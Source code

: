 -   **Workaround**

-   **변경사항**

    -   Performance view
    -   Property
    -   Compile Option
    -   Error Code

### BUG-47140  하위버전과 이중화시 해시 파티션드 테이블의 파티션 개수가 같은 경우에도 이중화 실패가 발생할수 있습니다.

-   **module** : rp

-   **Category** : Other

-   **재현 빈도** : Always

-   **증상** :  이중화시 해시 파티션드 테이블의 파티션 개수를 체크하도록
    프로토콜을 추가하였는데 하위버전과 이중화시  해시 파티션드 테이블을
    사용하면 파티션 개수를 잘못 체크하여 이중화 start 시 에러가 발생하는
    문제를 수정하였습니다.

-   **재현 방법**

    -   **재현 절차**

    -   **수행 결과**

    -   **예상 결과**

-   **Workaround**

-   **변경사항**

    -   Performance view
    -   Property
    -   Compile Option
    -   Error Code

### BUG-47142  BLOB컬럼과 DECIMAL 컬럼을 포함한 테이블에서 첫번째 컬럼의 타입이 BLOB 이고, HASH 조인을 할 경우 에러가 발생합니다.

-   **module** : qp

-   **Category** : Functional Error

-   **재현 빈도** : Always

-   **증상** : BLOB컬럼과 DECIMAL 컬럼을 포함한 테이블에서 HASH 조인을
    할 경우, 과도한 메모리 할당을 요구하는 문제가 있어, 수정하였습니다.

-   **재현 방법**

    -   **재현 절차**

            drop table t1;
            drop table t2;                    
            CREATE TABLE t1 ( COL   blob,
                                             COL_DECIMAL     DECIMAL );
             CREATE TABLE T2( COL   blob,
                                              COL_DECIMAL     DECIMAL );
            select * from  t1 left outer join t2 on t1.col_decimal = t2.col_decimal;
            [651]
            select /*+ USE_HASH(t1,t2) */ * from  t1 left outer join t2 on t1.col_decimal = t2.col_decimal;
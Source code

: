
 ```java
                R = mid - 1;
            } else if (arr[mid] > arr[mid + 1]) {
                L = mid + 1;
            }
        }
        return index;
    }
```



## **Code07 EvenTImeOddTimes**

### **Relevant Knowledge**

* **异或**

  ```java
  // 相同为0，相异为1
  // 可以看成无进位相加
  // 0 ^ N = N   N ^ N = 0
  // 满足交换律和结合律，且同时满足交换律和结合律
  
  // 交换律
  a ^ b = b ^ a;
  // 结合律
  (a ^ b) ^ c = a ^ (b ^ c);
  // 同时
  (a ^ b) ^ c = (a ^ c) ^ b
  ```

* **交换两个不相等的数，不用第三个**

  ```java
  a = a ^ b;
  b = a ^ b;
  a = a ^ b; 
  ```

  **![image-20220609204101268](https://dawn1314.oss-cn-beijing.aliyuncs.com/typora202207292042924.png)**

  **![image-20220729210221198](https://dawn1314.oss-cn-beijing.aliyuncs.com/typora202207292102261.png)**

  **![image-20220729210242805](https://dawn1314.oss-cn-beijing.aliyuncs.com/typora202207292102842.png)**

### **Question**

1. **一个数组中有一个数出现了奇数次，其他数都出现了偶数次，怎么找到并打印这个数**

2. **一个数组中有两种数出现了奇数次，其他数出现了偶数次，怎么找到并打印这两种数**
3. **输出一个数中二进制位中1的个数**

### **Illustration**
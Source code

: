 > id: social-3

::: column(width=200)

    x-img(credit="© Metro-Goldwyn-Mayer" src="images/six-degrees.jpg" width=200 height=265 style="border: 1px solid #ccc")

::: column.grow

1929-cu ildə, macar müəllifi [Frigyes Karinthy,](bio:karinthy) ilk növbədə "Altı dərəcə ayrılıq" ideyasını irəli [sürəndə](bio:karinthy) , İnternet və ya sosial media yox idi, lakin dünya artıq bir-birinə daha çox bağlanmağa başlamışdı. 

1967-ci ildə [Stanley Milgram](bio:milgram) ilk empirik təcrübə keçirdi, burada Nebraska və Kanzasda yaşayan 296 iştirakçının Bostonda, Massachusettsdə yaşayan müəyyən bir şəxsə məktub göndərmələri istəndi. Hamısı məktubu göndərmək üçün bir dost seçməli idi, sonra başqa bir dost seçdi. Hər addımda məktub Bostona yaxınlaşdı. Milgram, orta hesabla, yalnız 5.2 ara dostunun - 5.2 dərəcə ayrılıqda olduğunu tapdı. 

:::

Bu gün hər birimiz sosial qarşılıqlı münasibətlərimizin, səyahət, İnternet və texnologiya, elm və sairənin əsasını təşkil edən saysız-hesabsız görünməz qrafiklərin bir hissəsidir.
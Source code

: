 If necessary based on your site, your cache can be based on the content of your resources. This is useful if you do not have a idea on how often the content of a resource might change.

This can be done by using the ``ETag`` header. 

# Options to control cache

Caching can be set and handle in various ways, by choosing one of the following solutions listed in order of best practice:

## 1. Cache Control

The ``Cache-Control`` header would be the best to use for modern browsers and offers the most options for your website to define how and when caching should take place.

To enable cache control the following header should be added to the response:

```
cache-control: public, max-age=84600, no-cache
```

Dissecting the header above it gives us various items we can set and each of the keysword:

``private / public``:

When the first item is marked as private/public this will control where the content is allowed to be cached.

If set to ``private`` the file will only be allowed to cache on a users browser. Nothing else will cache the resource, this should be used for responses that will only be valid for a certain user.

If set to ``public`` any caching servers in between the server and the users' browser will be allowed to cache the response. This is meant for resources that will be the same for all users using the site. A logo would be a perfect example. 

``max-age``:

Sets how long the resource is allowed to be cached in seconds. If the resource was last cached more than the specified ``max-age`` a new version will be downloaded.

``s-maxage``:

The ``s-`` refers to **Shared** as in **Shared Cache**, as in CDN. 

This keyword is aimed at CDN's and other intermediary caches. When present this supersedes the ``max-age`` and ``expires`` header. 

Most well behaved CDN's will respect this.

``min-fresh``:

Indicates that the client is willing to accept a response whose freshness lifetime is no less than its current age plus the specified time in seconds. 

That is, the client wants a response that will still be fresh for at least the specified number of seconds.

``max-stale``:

═══

Problem description -> Sift the data above for lines with "specified", then copy each one.

Response ->
Sets how long the resource is allowed to be cached in seconds. If the resource was last cached more than the specified ``max-age`` a new version will be downloaded.
Indicates that the client is willing to accept a response whose freshness lifetime is no less than its current age plus the specified time in seconds. 
That is, the client wants a response that will still be fresh for at least the specified number of seconds.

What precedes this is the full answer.